Last Updated Apr 7, 2017 at 2:40 pm EDT

HALIFAX – The Royal Canadian Air Force has grounded its fleet of CH-148 Cyclone helicopters after one of the naval choppers encountered a “severe bump” during a training flight — the latest delay in a project years behind its original delivery date.

Col. Peter Allan, commander at the 12 Wing Shearwater air base, said the problem corrected itself during a descent and the pilot safely landed the aircraft with no damage during a night flight near Halifax on March 9.

However, the glitch prompted a freeze on flying as of March 12, and the Air Force is investigating with the help of aircraft manufacturer Sikorsky.

The Air Force also temporarily grounded the Cyclones in January to check for potential tail rotor problems following an incident on a North Sea oil platform involving a civilian version of the helicopter.

Allan said the latest problem isn’t related to the tail rotor.

He said the Cyclone crew described feeling a “a severe bump on the underside of the aircraft.”

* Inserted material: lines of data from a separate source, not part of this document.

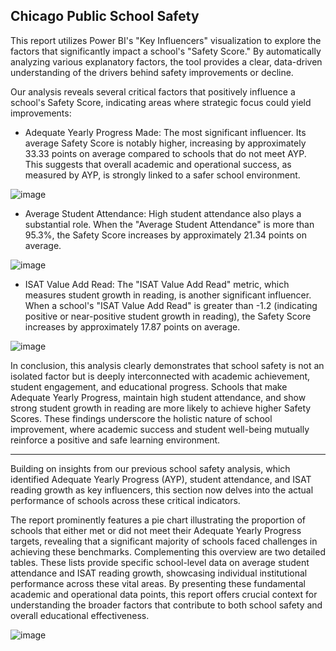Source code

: ## Chicago Public School Safety

This report utilizes Power BI's "Key Influencers" visualization to explore the factors that significantly impact a school's "Safety Score."  By automatically analyzing various explanatory factors, the tool provides a clear, data-driven understanding of the drivers behind safety improvements or decline.

Our analysis reveals several critical factors that positively influence a school's Safety Score, indicating areas where strategic focus could yield improvements:

- Adequate Yearly Progress Made: The most significant influencer. Its average Safety Score is notably higher, increasing by approximately 33.33 points on average compared to schools that do not meet AYP. This suggests that overall academic and operational success, as measured by AYP, is strongly linked to a safer school environment.
  
![image](https://github.com/user-attachments/assets/f6c11ec5-593f-4f50-bb78-99cfead0718f)

- Average Student Attendance: High student attendance also plays a substantial role. When the "Average Student Attendance" is more than 95.3%, the Safety Score increases by approximately 21.34 points on average.

![image](https://github.com/user-attachments/assets/e2153c05-fda9-43a8-8a58-22416266a8dc)

- ISAT Value Add Read: The "ISAT Value Add Read" metric, which measures student growth in reading, is another significant influencer. When a school's "ISAT Value Add Read" is greater than -1.2 (indicating positive or near-positive student growth in reading), the Safety Score increases by approximately 17.87 points on average.

![image](https://github.com/user-attachments/assets/9bd398f5-c34b-4e46-a147-801acce1638c)

In conclusion, this analysis clearly demonstrates that school safety is not an isolated factor but is deeply interconnected with academic achievement, student engagement, and educational progress. Schools that make Adequate Yearly Progress, maintain high student attendance, and show strong student growth in reading are more likely to achieve higher Safety Scores. These findings underscore the holistic nature of school improvement, where academic success and student well-being mutually reinforce a positive and safe learning environment.
_________________________________________________

Building on insights from our previous school safety analysis, which identified Adequate Yearly Progress (AYP), student attendance, and ISAT reading growth as key influencers, this section now delves into the actual performance of schools across these critical indicators.
 
The report prominently features a pie chart illustrating the proportion of schools that either met or did not meet their Adequate Yearly Progress targets, revealing that a significant majority of schools faced challenges in achieving these benchmarks. Complementing this overview are two detailed tables. These lists provide specific school-level data on average student attendance and ISAT reading growth, showcasing individual institutional performance across these vital areas. By presenting these fundamental academic and operational data points, this report offers crucial context for understanding the broader factors that contribute to both school safety and overall educational effectiveness.

![image](https://github.com/user-attachments/assets/09458363-d1cd-4b8b-9cd5-559209b48d5c)

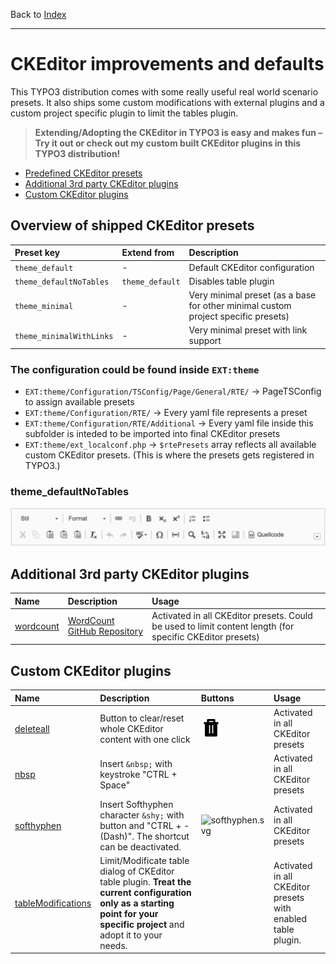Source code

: Back to [Index](../Index.md)

---

# CKEditor improvements and defaults

This TYPO3 distribution comes with some really useful real world scenario presets. It also ships some custom modifications
with external plugins and a custom project specific plugin to limit the tables plugin.

> **Extending/Adopting the CKEditor in TYPO3 is easy and makes fun – Try it out or check out my custom built CKEditor plugins in this TYPO3 distribution!**

- [Predefined CKEditor presets](#overview-of-shipped-ckeditor-presets)
- [Additional 3rd party CKEditor plugins](#additional-3rd-party-ckeditor-plugins)
- [Custom CKEditor plugins](#custom-ckeditor-plugins)

## Overview of shipped CKEditor presets

| Preset key               | Extend from     | Description                                                                       |
|:-------------------------|:----------------|:----------------------------------------------------------------------------------|
| `theme_default`          | -               | Default CKEditor configuration                                                    |
| `theme_defaultNoTables`  | `theme_default` | Disables table plugin                                                             |
| `theme_minimal`          | -               | Very minimal preset (as a base for other minimal custom project specific presets) |
| `theme_minimalWithLinks` | -               | Very minimal preset with link support                                             |

### The configuration could be found inside `EXT:theme`

- `EXT:theme/Configuration/TSConfig/Page/General/RTE/` → PageTSConfig to assign available presets
- `EXT:theme/Configuration/RTE/` → Every yaml file represents a preset
- `EXT:theme/Configuration/RTE/Additional` → Every yaml file inside this subfolder is inteded to be imported into final CKEditor presets
- `EXT:theme/ext_localconf.php` → `$rtePresets` array reflects all available custom CKEditor presets. (This is where the presets gets registered in TYPO3.)

### theme_defaultNoTables

![ckeditor-preset-theme_defaultNoTables-TYPO3-8LTS.png](../../Images/ckeditor-preset-theme_defaultNoTables-TYPO3-8LTS.png)

## Additional 3rd party CKEditor plugins

| Name                                                                | Description                                                                        | Usage                                                                                                    |
|:--------------------------------------------------------------------|:-----------------------------------------------------------------------------------|:---------------------------------------------------------------------------------------------------------|
| [wordcount](../../Images/ckeditor-demo-plugin-wordcount-180325.png) | [WordCount GitHub Repository](https://github.com/w8tcha/CKEditor-WordCount-Plugin) | Activated in all CKEditor presets. Could be used to limit content length (for specific CKEditor presets) |

## Custom CKEditor plugins

| Name                                                                                            | Description                                                                                                                                                                | Buttons                                                                                         | Usage                                                        |
|:------------------------------------------------------------------------------------------------|:---------------------------------------------------------------------------------------------------------------------------------------------------------------------------|:------------------------------------------------------------------------------------------------|:-------------------------------------------------------------|
| [deleteall](../../../Resources/Public/RTE/ProjectPlugins/deleteall/plugin.js)                   | Button to clear/reset whole CKEditor content with one click                                                                                                                | ![deleteall.svg](../../../Resources/Public/RTE/ProjectPlugins/deleteall/icons/deleteall.svg)    | Activated in all CKEditor presets                            |
| [nbsp](../../../Resources/Public/RTE/ProjectPlugins/nbsp/plugin.js)                             | Insert `&nbsp;` with keystroke "CTRL + Space"                                                                                                                              |                                                                                                 | Activated in all CKEditor presets                            |
| [softhyphen](../../../Resources/Public/RTE/ProjectPlugins/softhyphen/plugin.js)                 | Insert Softhyphen character `&shy;` with button and "CTRL + - (Dash)". The shortcut can be deactivated.                                                                    | ![softhyphen.svg](../../../Resources/Public/RTE/ProjectPlugins/softhyphen/icons/softhyphen.svg) | Activated in all CKEditor presets                            |
| [tableModifications](../../../Resources/Public/RTE/ProjectPlugins/tableModifications/plugin.js) | Limit/Modificate table dialog of CKEditor table plugin. **Treat the current configuration only as a starting point for your specific project** and adopt it to your needs. |                                                                                                 | Activated in all CKEditor presets with enabled table plugin. |
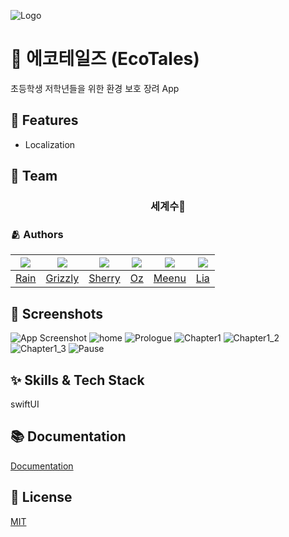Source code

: ![Logo](https://dummyimage.com/1000x300/000/fff.png)

# 📱 에코테일즈 (EcoTales)

초등학생 저학년들을 위한 환경 보호 장려 App

## 📌 Features

- Localization

## 👥 Team

<div align="center">

### 세계수🌲

</div>

### 🫂 Authors

|<img src="https://github.com/eunbkang.png">|<img src="https://github.com/Lim-YongKwan.png">|<img src="https://github.com/yeahaluu.png">|<img src="https://github.com/glitterer.png">|<img src="https://github.com/taek0622.png">|<img src="https://github.com/Lia316.png">|
|:-:|:-:|:-:|:-:|:-:|:-:|
|[Rain](https://github.com/eunbkang)|[Grizzly](https://github.com/Lim-YongKwan)|[Sherry](https://github.com/yeahaluu)|[Oz](https://github.com/glitterer)|[Meenu](https://github.com/taek0622)|[Lia](https://github.com/Lia316)|


## 🌃 Screenshots

![App Screenshot](https://dummyimage.com/250x500/000/fff.png)
![home](<img width="300" src="https://user-images.githubusercontent.com/96565110/192721947-46edb811-08c3-48ca-8353-8d48cde68bcd.PNG">)
![Prologue](<img width="300" src="https://user-images.githubusercontent.com/96565110/192722065-ab838bc3-d055-4d6f-b3bc-3d5354cf6810.PNG">)
![Chapter1](https://user-images.githubusercontent.com/96565110/192722112-879bd414-44ac-4aca-a0db-facb2c9e2b41.PNG)
![Chapter1_2](https://user-images.githubusercontent.com/96565110/192722179-441eb2fe-82a0-462b-a89f-9afff54e436a.PNG)
![Chapter1_3](https://user-images.githubusercontent.com/96565110/192722252-3e2a8a62-2ff1-44f8-9d51-996af1005145.PNG)
![Pause](https://user-images.githubusercontent.com/96565110/192722293-c8a39e32-917b-4c14-b088-1bd7307a410c.PNG)




## ✨ Skills & Tech Stack
swiftUI

## 📚 Documentation

[Documentation](https://linktodocumentation)


## :lock_with_ink_pen: License

[MIT](https://choosealicense.com/licenses/mit/)
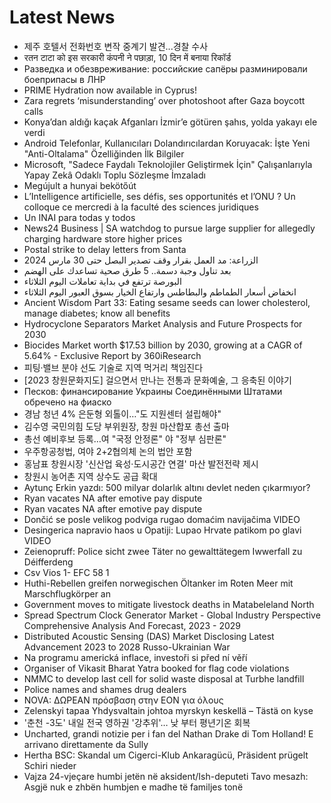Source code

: # Latest News
-  제주 호텔서 전화번호 변작 중계기 발견...경찰 수사
-  रतन टाटा को इस सरकारी कंपनी ने पछाड़ा, 10 दिन में बनाया रिकॉर्ड
-  Разведка и обезвреживание: российские сапёры разминировали боеприпасы в ЛНР
-  PRIME Hydration now available in Cyprus!
-  Zara regrets ‘misunderstanding’ over photoshoot after Gaza boycott calls
-  Konya’dan aldığı kaçak Afganları İzmir’e götüren şahıs, yolda yakayı ele verdi
-  Android Telefonlar, Kullanıcıları Dolandırıcılardan Koruyacak: İşte Yeni "Anti-Oltalama" Özelliğinden İlk Bilgiler
-  Microsoft, "Sadece Faydalı Teknolojiler Geliştirmek İçin" Çalışanlarıyla Yapay Zekâ Odaklı Toplu Sözleşme İmzaladı
-  Megújult a hunyai bekötőút
-  L’Intelligence artificielle, ses défis, ses opportunités et l’ONU ? Un colloque ce mercredi à la faculté des sciences juridiques
-  Un INAI para todas y todos
-  News24 Business | SA watchdog to pursue large supplier for allegedly charging hardware store higher prices
-  Postal strike to delay letters from Santa
-  الزراعة: مد العمل بقرار وقف تصدير البصل حتى 30 مارس 2024
-  بعد تناول وجبة دسمة.. 5 طرق صحية تساعدك على الهضم
-  البورصة ترتفع في بداية تعاملات اليوم الثلاثاء
-  انخفاض أسعار الطماطم والبطاطس وارتفاع الخيار بسوق العبور اليوم الثلاثاء
-  Ancient Wisdom Part 33: Eating sesame seeds can lower cholesterol, manage diabetes; know all benefits
-  Hydrocyclone Separators Market Analysis and Future Prospects for 2030
-  Biocides Market worth $17.53 billion by 2030, growing at a CAGR of 5.64% - Exclusive Report by 360iResearch
-  피팅·밸브 분야 선도 기술로 지역 먹거리 책임진다
-  [2023 창원문화지도] 걸으면서 만나는 전통과 문화예술, 그 응축된 이야기
-  Песков: финансирование Украины Соединёнными Штатами обречено на фиаско
-  경남 청년 4% 은둔형 외톨이…"도 지원센터 설립해야"
-  김수영 국민의힘 도당 부위원장, 창원 마산합포 총선 출마
-  총선 예비후보 등록…여 "국정 안정론" 야 "정부 심판론"
-  우주항공청법, 여야 2+2협의체 논의 법안 포함
-  홍남표 창원시장 '신산업 육성·도시공간 연결' 마산 발전전략 제시
-  창원시 농어촌 지역 상수도 공급 확대
-  Aytunç Erkin yazdı: 500 milyar dolarlık altını devlet neden çıkarmıyor?
-  Ryan vacates NA after emotive pay dispute
-  Ryan vacates NA after emotive pay dispute
-  Dončić se posle velikog podviga rugao domaćim navijačima VIDEO
-  Desingerica napravio haos u Opatiji: Lupao Hrvate patikom po glavi VIDEO
-  Zeienopruff: Police sicht zwee Täter no gewalttätegem Iwwerfall zu Déifferdeng
-  Csv Vios 1- EFC 58 1
-  Huthi-Rebellen greifen norwegischen Öltanker im Roten Meer mit Marschflugkörper an
-  Government moves to mitigate livestock deaths in Matabeleland North
-  Spread Spectrum Clock Generator Market - Global Industry Perspective Comprehensive Analysis And Forecast, 2023 - 2029
-  Distributed Acoustic Sensing (DAS) Market Disclosing Latest Advancement 2023 to 2028 Russo-Ukrainian War
-  Na programu americká inflace, investoři si před ní věří
-  Organiser of Vikasit Bharat Yatra booked for flag code violations
-  NMMC to develop last cell for solid waste disposal at Turbhe landfill
-  Police names and shames drug dealers
-  NOVA: ΔΩΡΕΑΝ πρόσβαση στην EON για όλους
-  Zelenskyi tapaa Yhdysvaltain johtoa myrskyn keskellä – Tästä on kyse
-  '춘천 -3도' 내일 전국 영하권 '강추위'… 낮 부터 평년기온 회복
-  Uncharted, grandi notizie per i fan del Nathan Drake di Tom Holland! E arrivano direttamente da Sully
-  Hertha BSC: Skandal um Cigerci-Klub Ankaragücü, Präsident prügelt Schiri nieder
-  Vajza 24-vjeçare humbi jetën në aksident/Ish-deputeti Tavo mesazh: Asgjë nuk e zhbën humbjen e madhe të familjes tonë
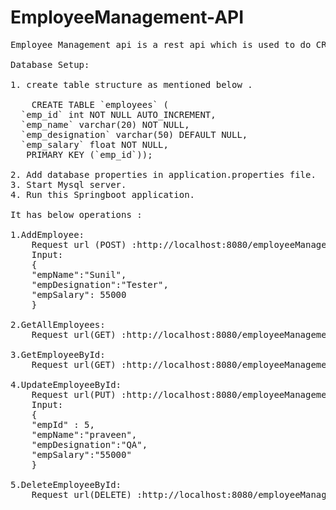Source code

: # EmployeeManagement-API
<pre>
Employee Management api is a rest api which is used to do CRUD operations on Employee.This application developed using SpringBoot,Mysql.

Database Setup:

1. create table structure as mentioned below .
    
    CREATE TABLE `employees` (
  `emp_id` int NOT NULL AUTO_INCREMENT,
  `emp_name` varchar(20) NOT NULL,
  `emp_designation` varchar(50) DEFAULT NULL,
  `emp_salary` float NOT NULL,
   PRIMARY KEY (`emp_id`));

2. Add database properties in application.properties file.
3. Start Mysql server.
4. Run this Springboot application.

It has below operations :

1.AddEmployee:
    Request url (POST) :http://localhost:8080/employeeManagement/addemployee
    Input:
    {
    "empName":"Sunil",
    "empDesignation":"Tester",
    "empSalary": 55000
    }

2.GetAllEmployees:
    Request url(GET) :http://localhost:8080/employeeManagement/allemployees

3.GetEmployeeById:
    Request url(GET) :http://localhost:8080/employeeManagement/getemployee/{id}

4.UpdateEmployeeById:
    Request url(PUT) :http://localhost:8080/employeeManagement/updateemployee
    Input:
    {
    "empId" : 5,
    "empName":"praveen",
    "empDesignation":"QA",
    "empSalary":"55000"
    }

5.DeleteEmployeeById:
    Request url(DELETE) :http://localhost:8080/employeeManagement/deleteemployee/{id}
</pre>
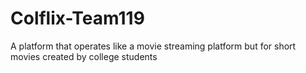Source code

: # Colflix-Team119
A platform that operates like a movie streaming platform but for short movies created by college students
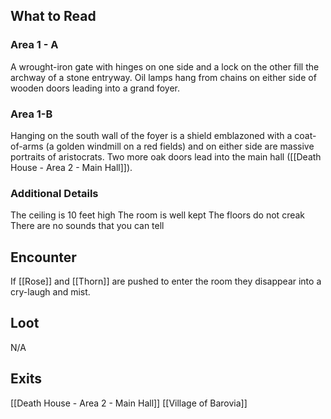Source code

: ## What to Read

### Area 1 - A
A wrought-iron gate with hinges on one side and a lock on the other fill the archway of a stone entryway. Oil lamps hang from chains on either side of wooden doors leading into a grand foyer. 

### Area 1-B 
Hanging on the south wall of the foyer is a shield emblazoned with a coat-of-arms (a golden windmill on a red fields) and on either side are massive portraits of aristocrats. Two more oak doors lead into the main hall ([[Death House - Area 2 - Main Hall]]). 

### Additional Details
The ceiling is 10 feet high
The room is well kept
The floors do not creak
There are no sounds that you can tell

## Encounter
If [[Rose]] and [[Thorn]] are pushed to enter the room they disappear into a cry-laugh and mist. 

## Loot
N/A

## Exits
[[Death House - Area 2 - Main Hall]]
[[Village of Barovia]]
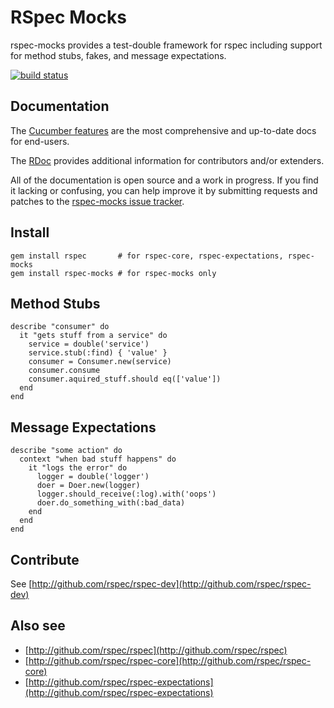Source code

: # RSpec Mocks

rspec-mocks provides a test-double framework for rspec including support
for method stubs, fakes, and message expectations.

[![build status](http://travis-ci.org/rspec/rspec-mocks.png)](http://travis-ci.org/rspec/rspec-mocks)

## Documentation

The [Cucumber features](http://relishapp.com/rspec/rspec-mocks) are the
most comprehensive and up-to-date docs for end-users.

The [RDoc](http://rubydoc.info/gems/rspec-mocks/2.3.0/frames) provides additional
information for contributors and/or extenders.

All of the documentation is open source and a work in progress. If you find it
lacking or confusing, you can help improve it by submitting requests and
patches to the [rspec-mocks issue
tracker](https://github.com/rspec/rspec-mocks/issues).

## Install

    gem install rspec       # for rspec-core, rspec-expectations, rspec-mocks
    gem install rspec-mocks # for rspec-mocks only

## Method Stubs

    describe "consumer" do
      it "gets stuff from a service" do
        service = double('service')
        service.stub(:find) { 'value' }
        consumer = Consumer.new(service)
        consumer.consume
        consumer.aquired_stuff.should eq(['value'])
      end
    end

## Message Expectations

    describe "some action" do
      context "when bad stuff happens" do
        it "logs the error" do
          logger = double('logger')
          doer = Doer.new(logger)
          logger.should_receive(:log).with('oops')
          doer.do_something_with(:bad_data)
        end
      end
    end

## Contribute

See [http://github.com/rspec/rspec-dev](http://github.com/rspec/rspec-dev)

## Also see

* [http://github.com/rspec/rspec](http://github.com/rspec/rspec)
* [http://github.com/rspec/rspec-core](http://github.com/rspec/rspec-core)
* [http://github.com/rspec/rspec-expectations](http://github.com/rspec/rspec-expectations)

“There were a couple of flight control system advisory lights that illuminated in the cockpit,” he said.

A spokesman later indicated these included the “automatic flight control system advisory” and the “primary flight control system degraded advisory.”

To date, 11 Cyclones have been delivered to the Royal Canadian Air Force, of which three are operated for testing and evaluation.

The existing fleet of aging CH-124 Sikorsky Sea King helicopters will continue to provide maritime helicopter support for the Royal Canadian Navy.

Doug Baker, a spokesman from the Maritime Helicopter Project, said he won’t have a definite time when the fleet will fly again until the root cause of the incident is determined and potential fixes are identified.

He said the grounding means that flight testing is delayed, and that further delivery of helicopters from the Sikorsky plant before the summer will be on hold.

However, Allan said it’s too early to predict if the problem will mean a delay in the Sikorsky helicopters being available for operational service.

In the meantime, technicians and air crew will continue training and flight simulators will be in use, he said.

The previous Liberal government signed a contract with U.S. defence giant Sikorsky to deliver 28 CH-148 Cyclone helicopters by 2008. The program has faced delays and technical challenges, resulting in two contract extensions.

Baker said after almost a month there is no result from the investigation of the latest issue.

“However … the nature of the incident was very momentary,” he said. “It was something that didn’t exist once the aircraft was on the ground. It makes it difficult to isolate, duplicate and determine the root cause.”